In the listing that follows, find the lines with the string "javascript" and report how many there are, without commentary.

────────────────────

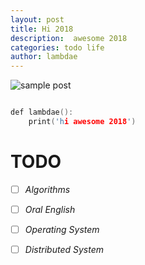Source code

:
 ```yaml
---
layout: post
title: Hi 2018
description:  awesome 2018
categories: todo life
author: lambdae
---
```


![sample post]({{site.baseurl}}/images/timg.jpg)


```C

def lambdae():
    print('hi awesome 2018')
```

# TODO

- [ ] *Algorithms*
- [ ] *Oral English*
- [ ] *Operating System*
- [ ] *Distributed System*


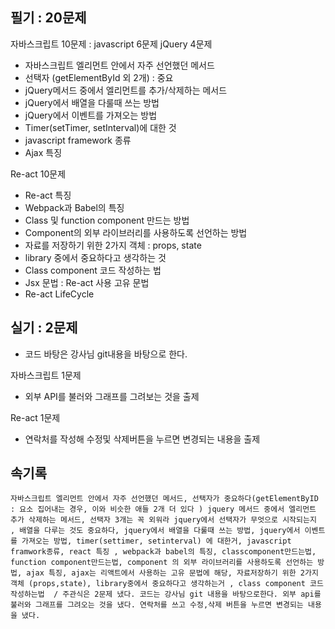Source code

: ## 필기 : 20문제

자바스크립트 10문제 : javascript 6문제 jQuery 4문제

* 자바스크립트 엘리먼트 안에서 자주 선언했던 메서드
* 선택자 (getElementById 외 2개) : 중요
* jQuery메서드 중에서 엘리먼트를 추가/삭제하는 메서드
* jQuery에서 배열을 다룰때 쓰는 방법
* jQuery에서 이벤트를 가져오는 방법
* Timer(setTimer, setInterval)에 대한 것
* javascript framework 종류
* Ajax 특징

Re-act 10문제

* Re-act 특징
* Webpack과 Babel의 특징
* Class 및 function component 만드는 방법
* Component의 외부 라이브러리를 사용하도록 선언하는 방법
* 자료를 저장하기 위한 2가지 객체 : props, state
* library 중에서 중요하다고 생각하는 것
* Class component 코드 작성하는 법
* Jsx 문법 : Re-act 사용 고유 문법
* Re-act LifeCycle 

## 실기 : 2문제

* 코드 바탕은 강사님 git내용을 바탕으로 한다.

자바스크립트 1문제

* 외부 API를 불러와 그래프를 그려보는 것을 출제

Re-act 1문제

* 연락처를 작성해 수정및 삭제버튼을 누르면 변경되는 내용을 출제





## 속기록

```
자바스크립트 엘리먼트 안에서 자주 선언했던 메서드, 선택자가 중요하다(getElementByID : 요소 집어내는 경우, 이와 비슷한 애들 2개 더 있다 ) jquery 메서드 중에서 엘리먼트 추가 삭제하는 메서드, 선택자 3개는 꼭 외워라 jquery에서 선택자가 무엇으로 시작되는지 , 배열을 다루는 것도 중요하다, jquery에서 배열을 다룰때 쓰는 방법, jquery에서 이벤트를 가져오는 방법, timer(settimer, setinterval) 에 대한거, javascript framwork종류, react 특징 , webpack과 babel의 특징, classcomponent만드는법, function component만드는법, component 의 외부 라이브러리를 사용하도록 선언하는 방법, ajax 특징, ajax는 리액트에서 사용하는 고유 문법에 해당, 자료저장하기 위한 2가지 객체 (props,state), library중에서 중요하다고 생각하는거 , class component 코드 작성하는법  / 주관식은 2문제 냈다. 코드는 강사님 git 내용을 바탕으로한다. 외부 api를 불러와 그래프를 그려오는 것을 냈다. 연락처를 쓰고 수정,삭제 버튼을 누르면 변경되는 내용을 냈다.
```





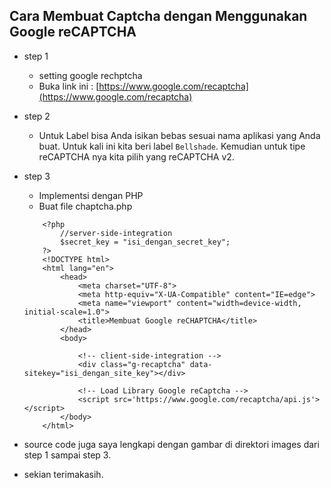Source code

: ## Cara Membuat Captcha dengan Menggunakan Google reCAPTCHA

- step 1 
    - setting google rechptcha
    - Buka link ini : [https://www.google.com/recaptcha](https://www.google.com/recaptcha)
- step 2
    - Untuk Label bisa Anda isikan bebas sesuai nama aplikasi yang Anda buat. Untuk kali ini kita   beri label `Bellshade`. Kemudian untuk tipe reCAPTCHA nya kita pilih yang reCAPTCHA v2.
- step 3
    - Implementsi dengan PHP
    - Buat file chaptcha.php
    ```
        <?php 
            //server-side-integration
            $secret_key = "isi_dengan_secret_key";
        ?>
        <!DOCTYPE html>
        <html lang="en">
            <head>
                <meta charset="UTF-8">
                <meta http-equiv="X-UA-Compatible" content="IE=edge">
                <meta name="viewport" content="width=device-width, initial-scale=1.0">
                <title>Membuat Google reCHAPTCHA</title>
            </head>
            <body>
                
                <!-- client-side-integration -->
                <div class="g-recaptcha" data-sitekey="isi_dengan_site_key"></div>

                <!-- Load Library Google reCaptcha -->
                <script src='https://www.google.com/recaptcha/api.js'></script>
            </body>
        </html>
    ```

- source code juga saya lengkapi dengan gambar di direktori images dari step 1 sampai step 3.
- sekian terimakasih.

────────────────────

• **RESPONSE**
3